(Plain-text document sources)
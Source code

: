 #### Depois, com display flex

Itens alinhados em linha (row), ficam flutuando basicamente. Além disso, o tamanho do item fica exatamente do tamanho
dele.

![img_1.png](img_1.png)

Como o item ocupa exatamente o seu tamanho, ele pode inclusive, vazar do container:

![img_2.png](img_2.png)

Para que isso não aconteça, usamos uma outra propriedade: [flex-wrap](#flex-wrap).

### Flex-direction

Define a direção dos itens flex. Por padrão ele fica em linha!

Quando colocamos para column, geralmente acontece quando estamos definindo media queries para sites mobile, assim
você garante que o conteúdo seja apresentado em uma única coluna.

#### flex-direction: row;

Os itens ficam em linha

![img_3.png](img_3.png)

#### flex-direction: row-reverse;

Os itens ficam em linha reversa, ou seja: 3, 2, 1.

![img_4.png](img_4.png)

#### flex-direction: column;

_PROBLEM TO WORK ON_
Each line of the data that includes "linha" counts once; say how many there are, giving nothing but the number.

_TASK RESPONSE_
4